Apple has been good at accessibility lately, even providing very good APIs and docs for developers (who doesn’t always care enough about this aspect.)
Well done Apple!
Much as I don’t like some things Apple do, this is one area where they have been consistently good for the past decade. Well done, indeed and is one of several reasons why Macs are still my preferred computers.
It’s a pity most developers don’t bother with accessibility concerns. Although I have no imparement, I sometimes try out accessibility features out of curiousity, and most often I find it very difficult to set things up. Eg. the last time I tried to enable accessibility features on my [Android] phone, the only thing that worked at least somehow was large font, albeit I’ve got many words trimmed and some widgets broken completely. It’s a pity that impared people have no choice but to use iProducts, which are pretty much financially unaccessible to such people.

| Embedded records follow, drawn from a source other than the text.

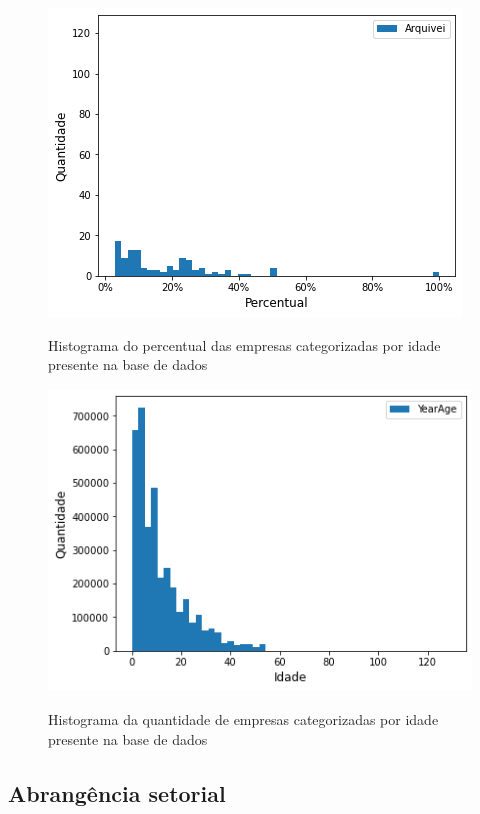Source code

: \begin{figure}[htb]
	\centering
    \caption{Histograma do percentual das empresas categorizadas por idade presente na base de dados}
    \includegraphics[scale=0.7]{images/base-de-dados-10.1-presenca-por-idade.png}
    \label{fig:base-de-dados:descritiva-10.1-presenca-por-idade}
    \fautor
\end{figure}

\begin{figure}[htb]
	\centering
    \caption{Histograma da quantidade de empresas categorizadas por idade presente na base de dados}
    \includegraphics[scale=0.7]{images/base-de-dados-10.2-qtde-por-idade.png}
    \label{fig:base-de-dados:descritiva-10.2-qtde-por-idade}
    \fautor
\end{figure}

\subsection{Abrangência setorial}

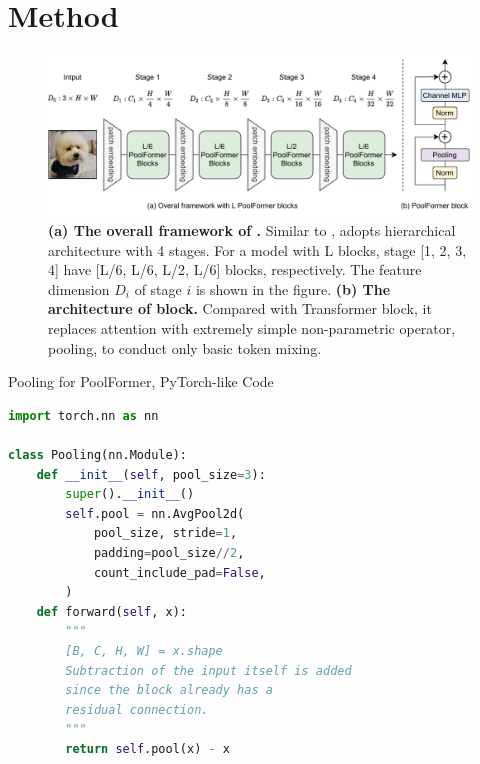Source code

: \section{Method}
\begin{figure}[t]
  \centering
   \includegraphics[width=0.85\linewidth]{figures/PoolFormer_overall_architecture.pdf}
   \vspace{-4mm}
   \caption{\textbf{(a) The overall framework of \modelname{}.} Similar to \cite{resnet, pvt, swin}, \modelname{} adopts hierarchical architecture with 4 stages. For a model with L \modelname{} blocks, stage [1, 2, 3, 4] have [L/6, L/6, L/2, L/6] blocks, respectively. The feature dimension $D_i$ of stage $i$ is shown in the figure. \textbf{(b) The architecture of \modelname{} block.} Compared with Transformer block, it replaces attention with extremely simple non-parametric operator, pooling, to conduct only basic token mixing.}
   \label{fig:overall_architecture}
\end{figure}


\begin{algorithm}[t]
\caption{Pooling for PoolFormer, PyTorch-like Code}
\label{alg:code}
\begin{lstlisting}[language=python]
import torch.nn as nn

class Pooling(nn.Module):
    def __init__(self, pool_size=3):
        super().__init__()
        self.pool = nn.AvgPool2d(
            pool_size, stride=1, 
            padding=pool_size//2, 
            count_include_pad=False,
        )
    def forward(self, x):
        """
        [B, C, H, W] = x.shape
        Subtraction of the input itself is added 
        since the block already has a 
        residual connection.
        """
        return self.pool(x) - x
\end{lstlisting}
\end{algorithm}

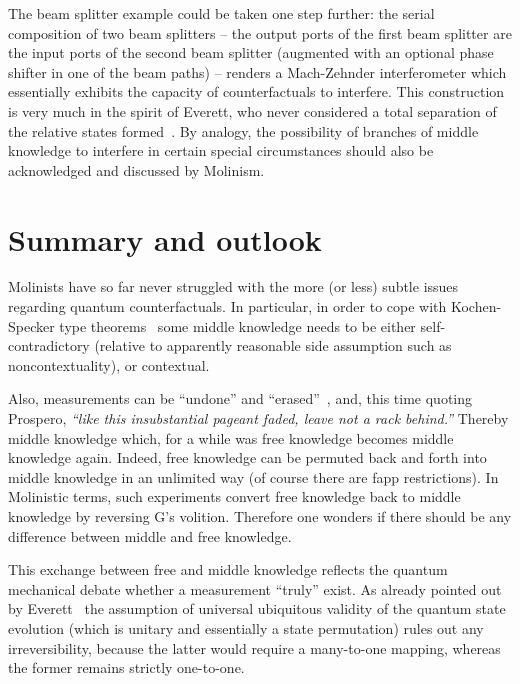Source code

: \documentclass[%
  twocolumn,
 showpacs,
 showkeys,
 preprintnumbers,
 amsmath,amssymb,
 aps,
  pra,
  longbibliography,
 ]{revtex4-1}
\begin{document}
The beam splitter example could be taken one step further: the serial composition of two beam splitters
--
the output ports of the first beam splitter are the input ports of the second beam splitter
(augmented with an optional phase shifter in one of the beam paths)
--
renders a Mach-Zehnder interferometer which essentially exhibits the capacity of
counterfactuals to interfere. This construction is very much in the spirit of Everett,
who never considered a total separation of the relative states
formed~\cite{sep-qm-everett}.
By analogy, the possibility of branches of middle knowledge to interfere in certain special circumstances should also be acknowledged and discussed by Molinism.




\section{Summary and outlook}

Molinists have so far never struggled with the more (or less) subtle issues regarding quantum counterfactuals.
In particular, in order to cope with Kochen-Specker type theorems~\cite{kochen1,peres222,pitowsky:218,2015-AnalyticKS}
some middle knowledge needs to be either self-contradictory (relative to apparently reasonable side assumption such as noncontextuality),
or contextual.

Also, measurements can be ``undone'' and
``erased''~\cite{PhysRevD.22.879,PhysRevA.25.2208,greenberger2,Nature351,Zajonc-91,PhysRevA.45.7729,PhysRevLett.73.1223,PhysRevLett.75.3783,hkwz},
and, this time quoting Prospero, {\em ``like this insubstantial pageant faded,
leave not a rack behind.''}
Thereby middle knowledge which, %
for a while was free knowledge becomes middle knowledge again.
Indeed, free knowledge can be permuted back and forth into middle knowledge in an unlimited way (of course there are fapp restrictions).
In Molinistic terms, such experiments convert free knowledge back to middle knowledge by reversing G's volition.
Therefore one wonders if there should be any difference between middle and free knowledge.

This exchange between free and middle knowledge reflects the quantum mechanical debate whether  a measurement ``truly'' exist.
As already pointed out by Everett~\cite{everett}
the assumption of universal ubiquitous validity of the quantum state evolution (which is unitary and essentially a state permutation)
rules out any irreversibility, because the latter would require a many-to-one mapping, whereas the former remains strictly one-to-one.
\end{document}
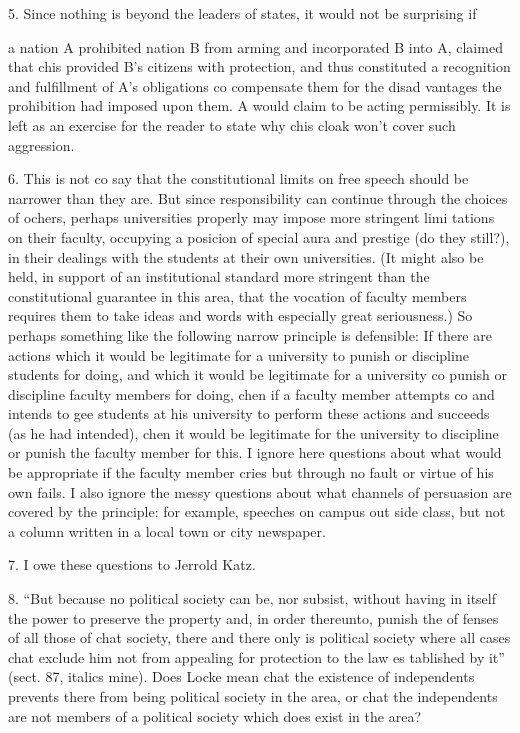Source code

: \documentclass[11pt,openany]{book}
\begin{document}
{5. Since nothing is beyond the leaders of states, it would not be surprising if\par

a nation A prohibited nation B from arming and incorporated B into A, claimed that chis provided B's citizens with protection, and thus constituted a recognition and fulfillment of A's obligations co compensate them for the disad vantages the prohibition had imposed upon them. A would claim to be acting permissibly. It is left as an exercise for the reader to state why chis cloak won't cover such aggression.\par

6. This is not co say that the constitutional limits on free speech should be narrower than they are. But since responsibility can continue through the choices of ochers, perhaps universities properly may impose more stringent limi tations on their faculty, occupying a posicion of special aura and prestige (do they still?), in their dealings with the students at their own universities. (It might also be held, in support of an institutional standard more stringent than the constitutional guarantee in this area, that the vocation of faculty members requires them to take ideas and words with especially great seriousness.) So perhaps something like the following narrow principle is defensible: If there are actions which it would be legitimate for a university to punish or discipline students for doing, and which it would be legitimate for a university co punish or discipline faculty members for doing, chen if a faculty member attempts co and intends to gee students at his university to perform these actions and succeeds (as he had intended), chen it would be legitimate for the university to discipline or punish the faculty member for this. I ignore here questions about what would be appropriate if the faculty member cries but through no fault or virtue of his own fails. I also ignore the messy questions about what channels of persuasion are covered by the principle: for example, speeches on campus out side class, but not a column written in a local town or city newspaper.\par

7. I owe these questions to Jerrold Katz.\par

8. ``But because no political society can be, nor subsist, without having in itself the power to preserve the property and, in order thereunto, punish the of fenses of all those of chat society, there and there only is political society where all cases chat exclude him not from appealing for protection to the law es tablished by it'' (sect. 87, italics mine). Does Locke mean chat the existence of independents prevents there from being political society in the area, or chat the independents are not members of a political society which does exist in the area?\par

}
\end{document}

We’re not forced to use iProducts, at least for phones and tablets. Androidware at the moment, however, still doesn’t have Talkback which is the screen reader you would use. Personally I’ve no interest anyway, as my devices already talk too much. The nice thing about my old-fashioned tactile watch is that it doesn’t talk.
Under Windows 7 I have had real problems trying to use larger text in browser when going to those stupid web site that insist on putting ads on both sides of a web page.
Even if you can scroll down enough to get to where there no ads (no even possible on many of these pages) the text I want to read is still forced into a narrow band in the middle of the page.
So it is not just the program developers at fault, often it seems the media suppliers don’t think of the people using their services.
We are just eye-balls to sell to it seems.
[I haven’t seen an ad on a webpage for years. Maybe you need Adblock or a similar product.